1. PERFILES DE LA ÉPOCA

Tras un gobierno poco brillante, falleció Carlos II sin descendencia en el año de 1700. A pesar de todo, España resultaba un plato apetitoso para las potencias europeas. Esto desencadenó la Guerra de Sucesión (1700-1713) en la que las monarquías que se creían con derecho al trono español lucharon al lado de uno de los dos sectores en que se fraccionó el país: el antiguo Reino de Aragón defendía al archiduque Carlos, radicado en Barcelona, y el resto del territorio era partidario del Borbón Felipe de Anjou que fue el sector que ganó la guerra civil. Felipe V (1700-1746) inició su gobierno con un profundo lavado de la imagen regia para borrar cualquier signo de la decadencia en que nos habían sumido los Austrias.

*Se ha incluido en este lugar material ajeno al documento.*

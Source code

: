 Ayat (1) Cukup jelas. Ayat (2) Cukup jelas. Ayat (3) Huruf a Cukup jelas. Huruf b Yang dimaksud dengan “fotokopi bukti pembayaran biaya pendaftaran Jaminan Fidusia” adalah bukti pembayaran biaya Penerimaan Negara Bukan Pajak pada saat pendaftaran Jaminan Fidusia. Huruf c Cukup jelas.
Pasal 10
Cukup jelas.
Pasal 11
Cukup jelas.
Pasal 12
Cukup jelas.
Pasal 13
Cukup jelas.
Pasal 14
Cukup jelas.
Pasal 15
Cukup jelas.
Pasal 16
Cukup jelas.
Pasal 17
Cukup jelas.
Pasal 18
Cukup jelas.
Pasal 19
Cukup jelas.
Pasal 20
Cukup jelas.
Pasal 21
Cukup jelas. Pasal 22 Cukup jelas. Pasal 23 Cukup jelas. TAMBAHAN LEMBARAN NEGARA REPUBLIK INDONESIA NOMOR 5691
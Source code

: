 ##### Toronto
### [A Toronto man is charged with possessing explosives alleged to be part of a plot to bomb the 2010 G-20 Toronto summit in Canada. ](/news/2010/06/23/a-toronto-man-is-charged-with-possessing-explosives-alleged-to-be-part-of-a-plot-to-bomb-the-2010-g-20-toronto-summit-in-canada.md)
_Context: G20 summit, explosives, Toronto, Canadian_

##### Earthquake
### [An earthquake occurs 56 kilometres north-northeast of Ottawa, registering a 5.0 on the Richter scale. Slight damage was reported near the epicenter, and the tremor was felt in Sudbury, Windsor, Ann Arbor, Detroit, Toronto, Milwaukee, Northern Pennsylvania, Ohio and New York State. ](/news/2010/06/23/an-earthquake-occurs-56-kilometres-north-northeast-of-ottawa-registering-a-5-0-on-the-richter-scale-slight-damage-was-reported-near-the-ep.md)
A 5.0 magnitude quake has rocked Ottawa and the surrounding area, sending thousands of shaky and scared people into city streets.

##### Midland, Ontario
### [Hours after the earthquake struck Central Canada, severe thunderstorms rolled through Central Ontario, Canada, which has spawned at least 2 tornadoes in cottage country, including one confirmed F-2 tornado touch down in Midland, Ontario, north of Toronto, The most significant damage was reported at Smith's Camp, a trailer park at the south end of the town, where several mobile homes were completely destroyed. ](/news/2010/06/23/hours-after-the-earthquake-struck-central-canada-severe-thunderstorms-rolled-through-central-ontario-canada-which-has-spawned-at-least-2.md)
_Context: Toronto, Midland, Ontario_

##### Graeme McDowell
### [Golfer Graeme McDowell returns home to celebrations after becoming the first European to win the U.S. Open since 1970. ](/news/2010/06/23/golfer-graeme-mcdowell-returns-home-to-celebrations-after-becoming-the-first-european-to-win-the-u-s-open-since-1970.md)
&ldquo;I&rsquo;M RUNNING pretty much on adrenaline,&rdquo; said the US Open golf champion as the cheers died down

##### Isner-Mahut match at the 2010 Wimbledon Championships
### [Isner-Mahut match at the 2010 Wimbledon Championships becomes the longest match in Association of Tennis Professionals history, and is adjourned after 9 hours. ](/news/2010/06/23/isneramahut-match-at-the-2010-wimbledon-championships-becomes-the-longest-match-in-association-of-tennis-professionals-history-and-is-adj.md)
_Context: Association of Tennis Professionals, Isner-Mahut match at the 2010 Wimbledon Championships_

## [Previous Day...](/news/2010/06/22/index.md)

De manera paulatina, llegaron a nuestro país aires renovadores que pretendían colocarnos a la hora europea, aunque se siguiera más de cerca el modelo francés del que descendía nuestra monarquía, blindado por los sucesivos Pactos de Familia entre ambas coronas. Se promovieron reformas en todos los ámbitos de la sociedad, amparadas por el ideario progresista de la Ilustración: la organización política, la economía y la fiscalidad, la industria y las obras públicas, la modernización del ejército, el control del poder religioso y de la Inquisición, la cultura (arte, literatura, diversiones públicas), la estructura de la sociedad, la formación de la mujer, dando lugar a un fructífero período regenerador. Los escritos de los novatores valencianos, guiados por el erudito Mayans y Síscar, y los ensayos del padre Feijoo animaron el panorama social, cultural y literario con abundantes polémicas.

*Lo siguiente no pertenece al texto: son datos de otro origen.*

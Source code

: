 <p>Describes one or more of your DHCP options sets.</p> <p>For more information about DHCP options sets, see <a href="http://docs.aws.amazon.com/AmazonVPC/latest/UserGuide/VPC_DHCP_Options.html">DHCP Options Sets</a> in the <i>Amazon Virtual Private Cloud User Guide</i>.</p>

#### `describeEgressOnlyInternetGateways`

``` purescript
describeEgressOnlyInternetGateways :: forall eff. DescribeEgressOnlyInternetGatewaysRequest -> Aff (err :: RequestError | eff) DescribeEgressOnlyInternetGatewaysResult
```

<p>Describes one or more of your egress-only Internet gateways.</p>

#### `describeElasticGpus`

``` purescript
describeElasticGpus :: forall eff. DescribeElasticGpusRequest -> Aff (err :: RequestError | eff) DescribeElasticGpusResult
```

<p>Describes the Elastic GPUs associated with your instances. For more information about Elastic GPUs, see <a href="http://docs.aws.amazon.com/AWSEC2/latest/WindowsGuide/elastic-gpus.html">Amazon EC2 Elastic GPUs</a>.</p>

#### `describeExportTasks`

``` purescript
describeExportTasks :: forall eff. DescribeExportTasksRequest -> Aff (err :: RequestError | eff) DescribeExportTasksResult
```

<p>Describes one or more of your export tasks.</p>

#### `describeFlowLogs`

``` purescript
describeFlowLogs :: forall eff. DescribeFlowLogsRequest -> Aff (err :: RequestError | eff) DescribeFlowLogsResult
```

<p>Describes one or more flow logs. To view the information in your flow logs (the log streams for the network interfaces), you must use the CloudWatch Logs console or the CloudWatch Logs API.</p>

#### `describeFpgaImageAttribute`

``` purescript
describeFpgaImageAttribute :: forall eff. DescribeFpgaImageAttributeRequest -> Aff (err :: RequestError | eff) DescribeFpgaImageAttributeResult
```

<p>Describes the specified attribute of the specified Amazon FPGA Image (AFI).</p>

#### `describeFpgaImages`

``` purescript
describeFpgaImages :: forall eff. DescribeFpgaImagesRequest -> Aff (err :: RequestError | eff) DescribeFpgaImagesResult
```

El Estado adoptó una estructura más centralista, con una división básica formada por cuatro ministerios (Estado, Gracia y Justicia, Guerra, Indias) que se repartían de manera razonable la gobernación del país. Se mantuvo el Consejo de Castilla como autoridad máxima del gobierno con las funciones de tribunal supremo de justicia y de órgano consultivo del rey, entre otras. Se crearon las Capitanías Generales, las Audiencias, y después las Intendencias (desde 1749) para controlar con eficacia las distintas tierras de España, donde sólo el País Vasco y Navarra se consideraban “provincias exentas” que negociaban directamente sus asuntos con la Corona. Pareció imprescindible reorganizar la administración, poniendo al frente de ella a funcionarios más profesionales y eficaces que sirvieran con celo las propuestas reformistas del monarca. Estando ya en el trono Fernando VI (1746-1759), en 1754 se creó el Departamento de Hacienda con la intención de reordenar y sanear el variopinto ámbito de los impuestos que había ido creciendo de manera caótica, tan necesarios, por otra parte, para llevar adelante las reformas, el prestigio de la corona, y las guerras que las tensiones con Inglaterra y la conservación del imperio americano exigían.

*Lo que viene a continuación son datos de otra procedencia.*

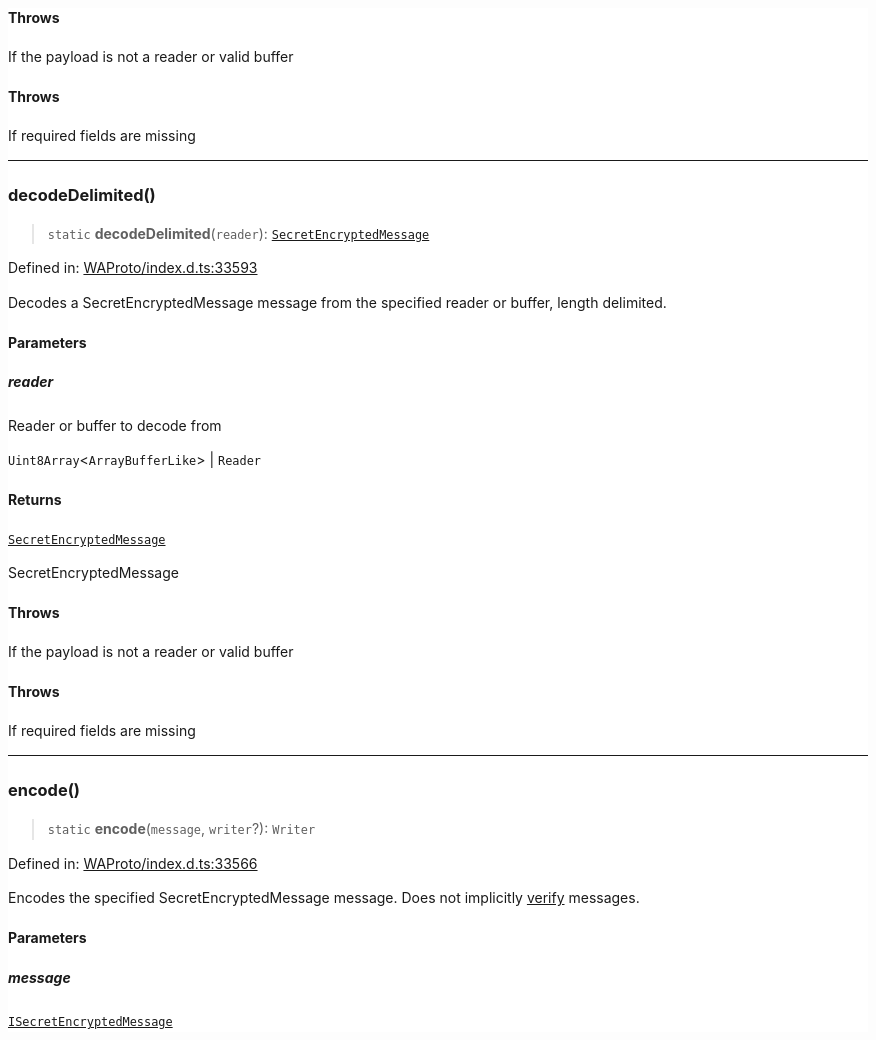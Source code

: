 #### Throws

If the payload is not a reader or valid buffer

#### Throws

If required fields are missing

***

### decodeDelimited()

> `static` **decodeDelimited**(`reader`): [`SecretEncryptedMessage`](SecretEncryptedMessage.md)

Defined in: [WAProto/index.d.ts:33593](https://github.com/Fokusdotid/bail/blob/043003e0dc220c8f52aef36f90c7026f3a192427/WAProto/index.d.ts#L33593)

Decodes a SecretEncryptedMessage message from the specified reader or buffer, length delimited.

#### Parameters

##### reader

Reader or buffer to decode from

`Uint8Array`\<`ArrayBufferLike`\> | `Reader`

#### Returns

[`SecretEncryptedMessage`](SecretEncryptedMessage.md)

SecretEncryptedMessage

#### Throws

If the payload is not a reader or valid buffer

#### Throws

If required fields are missing

***

### encode()

> `static` **encode**(`message`, `writer`?): `Writer`

Defined in: [WAProto/index.d.ts:33566](https://github.com/Fokusdotid/bail/blob/043003e0dc220c8f52aef36f90c7026f3a192427/WAProto/index.d.ts#L33566)

Encodes the specified SecretEncryptedMessage message. Does not implicitly [verify](SecretEncryptedMessage.md#verify) messages.

#### Parameters

##### message

[`ISecretEncryptedMessage`](../interfaces/ISecretEncryptedMessage.md)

La propuesta reformista creció con mayor ímpetu durante el reinado de Carlos III (1759-1788), casado con María Amalia de Sajonia, que ya tenía experiencia de buen gobernante mientras estuvo en Parma y en el reino de Nápoles. Los Intendentes de nueva creación, las Sociedades Económicas de Amigos del País, y la prensa, mucha de ella editada de manera indirecta por el poder, se convirtieron en los principales adalides de la renovación. Promovieron nuevos proyectos reformistas en la economía, en la educación, en las costumbres de la gente, en la cultura y en la literatura, abriendo caminos que no siempre se consolidaban según sus deseos. Esta propuesta de cambio, con la hondura de las campañas promovidas por Grimaldi, por Campomanes y por el conde de Aranda, inquietó a los poderes tradicionales, cierta nobleza conservadora, la Iglesia oficial y algunas órdenes religiosas a quienes la transformación les estaba dejando fuera del juego social, que fueron quienes movieron los ocultos hilos que provocaron el conocido Motín de Esquilache (1766). A causa de esto, la monarquía disolvió al año siguiente la congregación de los jesuitas a la que se creyó oculta promotora de la revuelta, cuyos miembros hubieron de ir al exilio. Este comportamiento muestra que la Iglesia era un estamento que había perdido sus añejos privilegios, y que en la actualidad estaba controlada, acosada por el regalismo, el jansenismo y el laicismo. Algunas autoridades religiosas colaboraron con el poder. La Inquisición no había desaparecido como organismo represor, pero su acción estaba bajo mínimos y toleraba una libertad de expresión que encontraba su límite en el respeto a la Corona. No debemos olvidar los nombres de los políticos, fieles y comprometidos, que hicieron viable esta reforma como Olavide, Rodríguez Moñino, Gálvez, Llaguno y Amírola, Armona y Murga, o Jovellanos y Meléndez Valdés que visitaron a la par el mundo de las letras y de la judicatura.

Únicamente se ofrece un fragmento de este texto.